Con l’invenzione nel 1454 del vetro ‘cristallo’, attribuita al maestro vetraio Angelo Barovier di Murano, inizia il Rinascimento dell’arte vetraria veneziana che sarà, per una lunga stagione produttiva, connotata da un elevato livello artistico oltre che tecnologico.
I nove contenitori di vetro restaurati in occasione della XVII edizione di Restituzioni ben rappresentano il livello qualitativo intrinseco dei prodotti vetrari usciti dalle fornaci muranesi, in particolare, tra l’ultimo quarto del XV e il primo quarto del XVI secolo. La provenienza di questi reperti archeologici e il sito urbano di Padova ora divenuto sede della Questura dove, dal XIV al XVIII secolo, visse, prosperò e decadde il monastero di Santa Chiara de Cella Nova; si tratta di un monastero clariano di clausura il cui accesso, per molte figlie di patrizi veneti, avveniva per monacazione forzata.
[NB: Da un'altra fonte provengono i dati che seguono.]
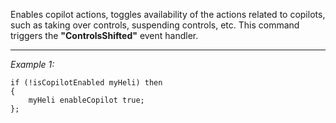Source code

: Enables copilot actions, toggles availability of the actions related to copilots, such as taking over controls, suspending controls, etc. This command triggers the **"ControlsShifted"** event handler.


---
*Example 1:*
```sqf
if (!isCopilotEnabled myHeli) then
{
	myHeli enableCopilot true;
};
```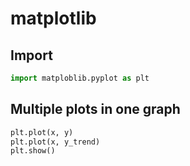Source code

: # matplotlib

## Import

```python
import matploblib.pyplot as plt
```

## Multiple plots in one graph

```python
plt.plot(x, y)
plt.plot(x, y_trend)
plt.show()
```
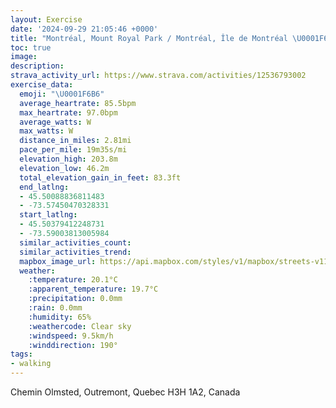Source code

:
 ```yaml
---
layout: Exercise
date: '2024-09-29 21:05:46 +0000'
title: "Montréal, Mount Royal Park / Montréal, Île de Montréal \U0001F6B6"
toc: true
image:
description:
strava_activity_url: https://www.strava.com/activities/12536793002
exercise_data:
  emoji: "\U0001F6B6"
  average_heartrate: 85.5bpm
  max_heartrate: 97.0bpm
  average_watts: W
  max_watts: W
  distance_in_miles: 2.81mi
  pace_per_mile: 19m35s/mi
  elevation_high: 203.8m
  elevation_low: 46.2m
  total_elevation_gain_in_feet: 83.3ft
  end_latlng:
  - 45.50088836811483
  - -73.57450470328331
  start_latlng:
  - 45.50379412248731
  - -73.59003813005984
  similar_activities_count:
  similar_activities_trend:
  mapbox_image_url: https://api.mapbox.com/styles/v1/mapbox/streets-v11/static/path-5+787af2-1.0(cgvtGlkd%60MPBTAx%40g%40r%40YfBa%40%5CGV%3FZJ%5C%5Cb%40l%40%5Ep%40tAfDVz%40RnAj%40tF%40h%40%40rAN%60%40h%40t%40Nh%40BVC%5CY~A%3Fj%40Cx%40Dl%40l%40hB%5CfBTr%40JNJHl%40LTPD%40BIAOGg%40ImAD_%40FOLKl%40UROJQRq%40bBwBf%40%7B%40Ng%40Ls%40%3Fu%40Gq%40Kc%40O_%40SYc%40g%40QEeA%40i%40MM%40e%40NQ%40SA%5DK_%40Q%7D%40%7D%40%7D%40i%40%5Da%40MWNb%40%5Cd%40dAp%40j%40l%40NHRF%60%40B%5CC%60%40KrC%7DA%5C_%40Zo%40Rs%40Bs%40Gq%40%5BmAo%40cBUa%40_%40e%40iAgA_DyBs%40q%40a%40u%40q%40%7DBa%40y%40aAmAeC%7BBc%40s%40m%40uAQ_%40WWq%40e%40MOm%40gAU%5B%5BWmAw%40gBiBi%40e%40mBqAwA%7DAc%40Sq%40GECJSf%40e%40V%5BLWBSAMEG_%40MKKAOBe%40AMGMOMc%40OEGCI%40KFK%5EUJM%5CeA%3FUKg%40BSDKHGR%5Dh%40iArHuR%60AoCvAoD%40A%40%40PU),pin-s-s+e5b22e(-73.59175,45.50274),pin-s-f+89ae00(-73.57659000000001,45.50179)/auto/800x800?access_token=pk.eyJ1Ijoiam9zaGJlY2ttYW4iLCJhIjoiY205eWR2aDd1MWZ6djJrbXc4a3M0bWZleiJ9.XiG9OWkNcZk2QzjJbxLB4A
  weather:
    :temperature: 20.1°C
    :apparent_temperature: 19.7°C
    :precipitation: 0.0mm
    :rain: 0.0mm
    :humidity: 65%
    :weathercode: Clear sky
    :windspeed: 9.5km/h
    :winddirection: 190°
tags:
- walking
---
```

Chemin Olmsted, Outremont, Quebec H3H 1A2, Canada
Non deve quindi stupire la presenza tra i rifiuti domestici recuperati in una struttura interrata, già utilizzata come ghiacciaia dal monastero, di un’abbondante quantità di oggetti (ceramiche, vetri, ferri e altri ancora) di uso sia collettivo (mensa, cucina, attivita produttive) che personale delle monache.
Dovevano far parte di un servizio in dotazione alla mensa del refettorio i cinque bicchieri di vetro azzurro – quattro ricostruiti nella forma e uno solo per una porzione – sulle cui superfici esterne sono raffigurate, con il sapiente utilizzo di smalti colorati e con l’applicazione di foglie d’oro, scene varie tra cui l’Annunciazione a Maria dell’angelo Gabriele e una ‘danza’ di putti reggenti un festone floreale accompagnato da svolazzi di nastri. A un altro servizio d’uso collettivo doveva appartenere il bicchiere abbellito da un decoro pittorico e da una consistenza plastica del suo corpo cilindrico, che appare nervato da costolature verticali evidenziate dalla doratura. Questo prodotto si identifica con quelli indicati in documenti del 1485 e del 1508 rispettivamente come ≪goti dorati da costa≫ e ≪goti cum coste d’oro≫. Un terzo tipo di bicchiere, di forma più tozza, risulta anch’esso abbellito dall’applicazione della doratura e da un motivo a graticcio a losanghe accompagnato da rosette stilizzate, il tutto dipinto in policromia.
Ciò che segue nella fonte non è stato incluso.